> [Description of the task]:
What you return must be the lines of the data that hold the word "static".

> [Material for the task]:
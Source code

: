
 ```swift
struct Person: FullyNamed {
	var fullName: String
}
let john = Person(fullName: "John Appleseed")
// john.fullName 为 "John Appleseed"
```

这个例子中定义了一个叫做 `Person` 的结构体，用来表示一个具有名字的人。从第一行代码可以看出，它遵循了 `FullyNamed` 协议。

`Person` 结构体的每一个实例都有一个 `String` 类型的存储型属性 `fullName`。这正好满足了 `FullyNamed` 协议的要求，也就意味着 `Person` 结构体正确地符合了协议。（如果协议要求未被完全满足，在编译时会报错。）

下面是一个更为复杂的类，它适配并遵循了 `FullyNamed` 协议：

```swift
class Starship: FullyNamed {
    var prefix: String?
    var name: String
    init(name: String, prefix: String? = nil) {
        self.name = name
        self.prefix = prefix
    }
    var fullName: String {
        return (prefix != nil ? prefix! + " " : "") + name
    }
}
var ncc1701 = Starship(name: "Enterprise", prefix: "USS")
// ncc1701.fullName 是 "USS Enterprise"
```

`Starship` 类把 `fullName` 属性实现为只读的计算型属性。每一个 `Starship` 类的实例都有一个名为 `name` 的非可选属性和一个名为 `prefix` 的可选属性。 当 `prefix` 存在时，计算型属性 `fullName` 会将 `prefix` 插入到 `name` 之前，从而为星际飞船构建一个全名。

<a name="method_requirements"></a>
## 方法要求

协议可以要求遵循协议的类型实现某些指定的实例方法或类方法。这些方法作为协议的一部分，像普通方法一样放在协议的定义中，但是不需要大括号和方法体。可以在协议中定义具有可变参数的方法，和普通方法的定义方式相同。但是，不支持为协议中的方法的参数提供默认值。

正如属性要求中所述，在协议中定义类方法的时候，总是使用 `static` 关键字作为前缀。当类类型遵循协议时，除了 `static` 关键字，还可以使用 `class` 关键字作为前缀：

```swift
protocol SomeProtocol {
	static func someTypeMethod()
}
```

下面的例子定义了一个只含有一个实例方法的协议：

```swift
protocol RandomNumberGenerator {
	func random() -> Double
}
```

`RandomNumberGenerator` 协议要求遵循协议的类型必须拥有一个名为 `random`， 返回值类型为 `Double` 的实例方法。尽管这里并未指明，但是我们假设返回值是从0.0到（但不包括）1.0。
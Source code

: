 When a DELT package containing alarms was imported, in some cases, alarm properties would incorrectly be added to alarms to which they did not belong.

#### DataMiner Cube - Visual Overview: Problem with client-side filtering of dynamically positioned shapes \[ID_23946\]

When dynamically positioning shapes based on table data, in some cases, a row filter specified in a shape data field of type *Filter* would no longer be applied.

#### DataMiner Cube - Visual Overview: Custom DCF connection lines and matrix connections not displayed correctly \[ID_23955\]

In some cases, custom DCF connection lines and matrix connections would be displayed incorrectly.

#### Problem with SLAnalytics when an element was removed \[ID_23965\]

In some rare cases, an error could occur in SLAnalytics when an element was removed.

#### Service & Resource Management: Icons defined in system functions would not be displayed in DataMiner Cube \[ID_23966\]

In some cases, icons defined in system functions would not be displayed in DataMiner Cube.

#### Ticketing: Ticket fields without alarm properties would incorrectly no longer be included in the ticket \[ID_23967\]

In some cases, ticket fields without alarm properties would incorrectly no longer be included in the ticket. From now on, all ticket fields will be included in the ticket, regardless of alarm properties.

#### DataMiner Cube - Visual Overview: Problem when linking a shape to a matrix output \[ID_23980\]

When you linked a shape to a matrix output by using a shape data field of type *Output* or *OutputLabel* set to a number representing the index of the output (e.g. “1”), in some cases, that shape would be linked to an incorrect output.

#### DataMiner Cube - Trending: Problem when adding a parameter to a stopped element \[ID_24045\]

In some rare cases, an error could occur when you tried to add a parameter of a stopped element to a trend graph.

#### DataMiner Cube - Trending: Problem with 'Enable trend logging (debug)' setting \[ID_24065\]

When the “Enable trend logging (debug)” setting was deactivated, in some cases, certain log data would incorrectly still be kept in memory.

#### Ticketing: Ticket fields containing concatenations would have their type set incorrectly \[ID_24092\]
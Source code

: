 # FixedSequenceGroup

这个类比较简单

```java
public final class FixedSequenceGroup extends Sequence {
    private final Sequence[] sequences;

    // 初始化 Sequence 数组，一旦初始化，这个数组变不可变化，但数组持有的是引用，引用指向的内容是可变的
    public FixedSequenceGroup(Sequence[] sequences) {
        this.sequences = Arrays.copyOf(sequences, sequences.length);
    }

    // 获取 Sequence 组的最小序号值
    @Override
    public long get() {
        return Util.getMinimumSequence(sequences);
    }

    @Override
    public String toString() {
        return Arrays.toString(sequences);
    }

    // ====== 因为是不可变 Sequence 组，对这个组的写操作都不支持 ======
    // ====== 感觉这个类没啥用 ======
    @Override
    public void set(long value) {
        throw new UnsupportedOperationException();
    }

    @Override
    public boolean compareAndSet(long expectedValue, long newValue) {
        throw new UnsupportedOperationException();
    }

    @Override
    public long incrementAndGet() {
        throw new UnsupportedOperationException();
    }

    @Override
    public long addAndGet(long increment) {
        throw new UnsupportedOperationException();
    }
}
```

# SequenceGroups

> [Response to the exercise]:
正如属性要求中所述，在协议中定义类方法的时候，总是使用 `static` 关键字作为前缀。当类类型遵循协议时，除了 `static` 关键字，还可以使用 `class` 关键字作为前缀：
	static func someTypeMethod()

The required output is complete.